Mineralization of Lipase from Thermomyces lanuginosus Immobilized on Methacrylate Beads Bearing Octadecyl Groups to Improve Enzyme Features

Abstract

Lipase from Thermomyces lanuginosus (TLL) has been immobilized on Purolite Lifetech® ECR8806F (viz. methacrylate macroporous resin containing octadecyl groups, designated as Purolite C18-TLL), and the enzyme performance has been compared to that of the enzyme immobilized on octyl-agarose, designated as agarose C8-TLL. The hydrolytic activity versus p-nitrophenol butyrate decreased significantly, and to a lower extent versus S-methyl mandelate (more than twofold), while versus triacetin and R-methyl mandelate, the enzyme activity was higher for the biocatalyst prepared using Purolite C18 (up to almost five-fold). Regarding the enzyme stability, Purolite C18-TLL was significantly more stable than the agarose C8-TLL. Next, the biocatalysts were mineralized using zinc, copper or cobalt phosphates.
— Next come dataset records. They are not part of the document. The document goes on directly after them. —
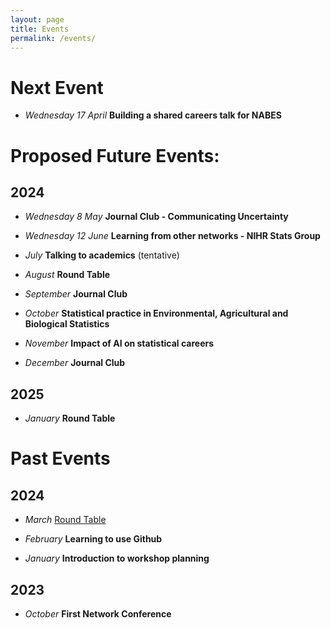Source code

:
 ```yaml
---
layout: page
title: Events
permalink: /events/
---
```


# Next Event

* _Wednesday 17 April_   **Building a shared careers talk for NABES**

# Proposed Future Events:

## 2024
* _Wednesday 8 May_ **Journal Club -  Communicating Uncertainty**

* _Wednesday 12 June_ **Learning from other networks - NIHR Stats Group**

* _July_  **Talking to academics** (tentative)

* _August_  **Round Table** 

* _September_  **Journal Club** 

* _October_  **Statistical practice in Environmental, Agricultural and Biological Statistics**

* _November_  **Impact of AI on statistical careers**

* _December_  **Journal Club**

## 2025

* _January_   **Round Table**

# Past Events

## 2024
* _March_  [Round Table](_posts/2024-03-31-Workshop-2024-March.markdown)

* _February_  **Learning to use Github**

* _January_  **Introduction to workshop planning**

## 2023 
* _October_  **First Network Conference**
Mineralization increased the hydrolytic activity of Purolite C18-TLL versus triacetin and R-methyl mandelate, while this activity decreased very significantly versus the S-isomer, while the effects using agarose C8-TLL were more diverse (hydrolytic activity increase or decrease was dependent on the metal and substrate). The zinc salt treatment increased the stability of both biocatalysts, but with a lower impact for Purolite C18-TLL than for agarose-C8-TLL. On the contrary, the copper and cobalt salt treatments decreased enzyme stability, but more intensively using Purolite C18-TLL. The results show that even using enzymes immobilized following the same strategy, the differences in the enzyme conformation cause mineralization to have diverse effects on enzyme stability, hydrolytic activity, and specificity.